The light has a memory mode, so it will retain this output setting until you activate another ramping sequence. 

There is also a stand-by mode that flashes once every 5 secs (ostensibly to help you find the light in the dark). To access, enter the strobe mode by only soft-pressing on the clicky (i.e. soft-press on, release, soft-press on again within 2 secs and hold). Release to turn off the light while in strobe, and then click-on again after a 2 sec wait. To exit stand-by, simple click-off. Next time to click again, the light will come back on in your set output state.

_Basically, what you have is a single selectable output level light, with the option of rapid access to a strobe mode - or more cumbersome access to a ramp or stand-by modes._

Personally, I find this limiting in actual usage and not at all intuitive. A couple of set-able output modes (and a couple of quick shortcuts to min/max) would have been better. It is also a bit cumbersome, since after turning your light off, you have to wait ~5 secs or so before trying to turn it back on again, or you will find yourself in strobe (under 2 sec wait), or at the start of the ramp (2-4 sec wait). 

Note that the manual erroneously makes it sound like you will always wind up in the ramp for any off-time longer than 2 secs. :thinking: Ironically, this was an issue with original defective pill, which would indeed occasionally forget how long it was off and started ramping upon first use after a long off period. I'm happy to report the revised pill does not suffer from this intermittent fault.

_*UPDATE 03/23/09:* The DX unit has exactly the same interface as the original/revised EDC._

Here's how the EDC compares to some of the other 1xAA competition






Regal EDC with standard bezel: weight 63.6g, length 105mm, width (bezel) 31mm, width (tailcap) 20mm.

Regal EDC with Hawk Snipe bezel: weight 127.2g, length 138mm, width (bezel) 50mm, width (tailcap) 20mm.

*Beamshots*

For beamshots, below is a comparison of the Regal EDC to well-known 1AA lights. "Regal EDC" refers to the standard bezel. All lights on Eneloops on max, ~0.5 m from a white wall. 

*1/25sec, f3.2*









*1/100sec, f3.2*









*1/800sec, f3.2*









As you can see above, even the standard bezel produces a very wide spill beam. In fact, it's spill beam is wider than the Hawk Snipe, which is more focussed for throw. I would say the standard bezel beam pattern is still somewhat ringy, but generally quite good. 

*Testing Method:* All my output numbers are relative for my home-made light box setup, a la Quickbeam's flashlightreviews.com method. You can directly compare all my relative output values from different reviews - i.e. an output value of "10" in one graph is the same as "10" in another.
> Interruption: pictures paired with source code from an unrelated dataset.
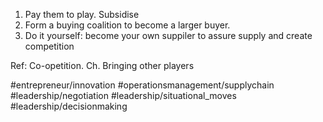 1. Pay them to play. Subsidise
2. Form a buying coalition to become a larger buyer.
3. Do it yourself: become your own suppiler to assure supply and create competition

Ref: Co-opetition. Ch. Bringing other players

#entrepreneur/innovation #operationsmanagement/supplychain #leadership/negotiation #leadership/situational_moves #leadership/decisionmaking 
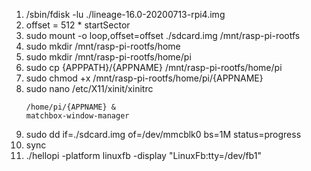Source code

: <ol>
	<li> /sbin/fdisk -lu ./lineage-16.0-20200713-rpi4.img </li>
	<li> offset = 512 * startSector </li>
<li> sudo mount -o loop,offset=offset ./sdcard.img /mnt/rasp-pi-rootfs </li>
<li> sudo mkdir /mnt/rasp-pi-rootfs/home </li>
<li> sudo mkdir /mnt/rasp-pi-rootfs/home/pi </li>
<li> sudo cp {APPPATH}/{APPNAME} /mnt/rasp-pi-rootfs/home/pi </li>
<li> sudo chmod +x /mnt/rasp-pi-rootfs/home/pi/{APPNAME} </li>
<li> sudo nano /etc/X11/xinit/xinitrc

	/home/pi/{APPNAME} &
	matchbox-window-manager 
<li> sudo dd if=./sdcard.img of=/dev/mmcblk0 bs=1M status=progress </li>
<li> sync </li>

<li>  ./hellopi -platform linuxfb -display "LinuxFb:tty=/dev/fb1" </li>

</ol>
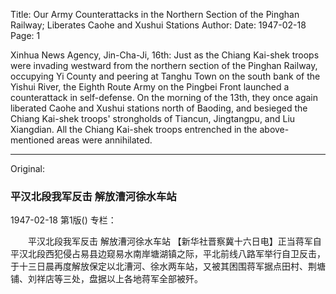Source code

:Title: Our Army Counterattacks in the Northern Section of the Pinghan Railway; Liberates Caohe and Xushui Stations
Author:
Date: 1947-02-18
Page: 1

Xinhua News Agency, Jin-Cha-Ji, 16th: Just as the Chiang Kai-shek troops were invading westward from the northern section of the Pinghan Railway, occupying Yi County and peering at Tanghu Town on the south bank of the Yishui River, the Eighth Route Army on the Pingbei Front launched a counterattack in self-defense. On the morning of the 13th, they once again liberated Caohe and Xushui stations north of Baoding, and besieged the Chiang Kai-shek troops' strongholds of Tiancun, Jingtangpu, and Liu Xiangdian. All the Chiang Kai-shek troops entrenched in the above-mentioned areas were annihilated.



<hr /> 

Original: 


### 平汉北段我军反击  解放漕河徐水车站

1947-02-18
第1版()
专栏：

　　平汉北段我军反击
    解放漕河徐水车站
    【新华社晋察冀十六日电】正当蒋军自平汉北段西犯侵占易县边窥易水南岸塘湖镇之际，平北前线八路军举行自卫反击，于十三日晨再度解放保定以北漕河、徐水两车站，又被其困围蒋军据点田村、荆塘铺、刘祥店等三处，盘据以上各地蒋军全部被歼。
All runtimes are done under a cooling fan. Throw values are the square-root of lux measurements taken at 1 meter from the lens, using a light meter.

_*Note:* *For the sake of the runtime and output comparisons, I've left the original defective circuit results ("Regal EDC Orig") so that you can compare to the revised circuit that is now shipping with the light ("Regal EDC Rev"). *_

*Throw/Output Summary Chart:*






As you can see, max output of the revised EDC circuit is about half that of the original "defective" circuit on 14500. Max NiMH output levels have also been reduced, although to a much lesser extent.

_UPDATE: To clarify a point I originally made, the Hawk Snipe head appears to be able to match my Dereelight DBS or Raidfire Spear when driven to the same output level - but I don't know for certain since I can't measure the actual current draw of the defective EDC pill. I'm just basing that observation on the comparable throw values I obtained for of the 3 lights when run at what appear to be roughly comparable output levels as measured in my lightbox or by ceiling bounce. But I don't believe it's appropriate to run a 1x14500 light as the same level as 1x18650 light. In any case, a highly-driven EDC pill is no longer available - you can only get the revised circuit (see later in this review for some additional beamshots and discussion)._

_*UPDATE 03/23/09: *The DX version appears to have increased output on both NiMH and 14500. Please see the runtimes for more info. I have included results with the original Hawk Snipe bezel on the new DX Regal EDC body - but I do not know if the Hawk Snipe bezel is still available for sale anywhere._

*Ramping Comparison*

For the ramp, I haven't bothered testing the original "defective" circuit, since it is no longer available. I usually only do 14500-based ramps for my comparisons, but I've added the NiMH ramp for your info. 






As you can see, the ramps are fairly linear, and longer than most of the competition. The EDC flashes at 50% and 100% before restarting the ramp sequence.

*Output/Runtime Comparison*

I have only done a limited number of runtimes, but they should give you the general idea of circuit performance






As you can see, the original "defective" circuit was capable or producing incredibly high output on 14500 - approximately 100 on my relative output scale.  However, it suffered from a number of problems, including a circuit short that rapidly drained the battery within a few minutes (not to mention blowing out the original switch, often within seconds). As such, runtimes were not performed at this level. :shakehead

At ~50% output on the original circuit, runtime was acceptable - but the low voltage warning flash was inappropriately triggered soon into the run. Clearly, the original circuit was defective for Li-ion performance.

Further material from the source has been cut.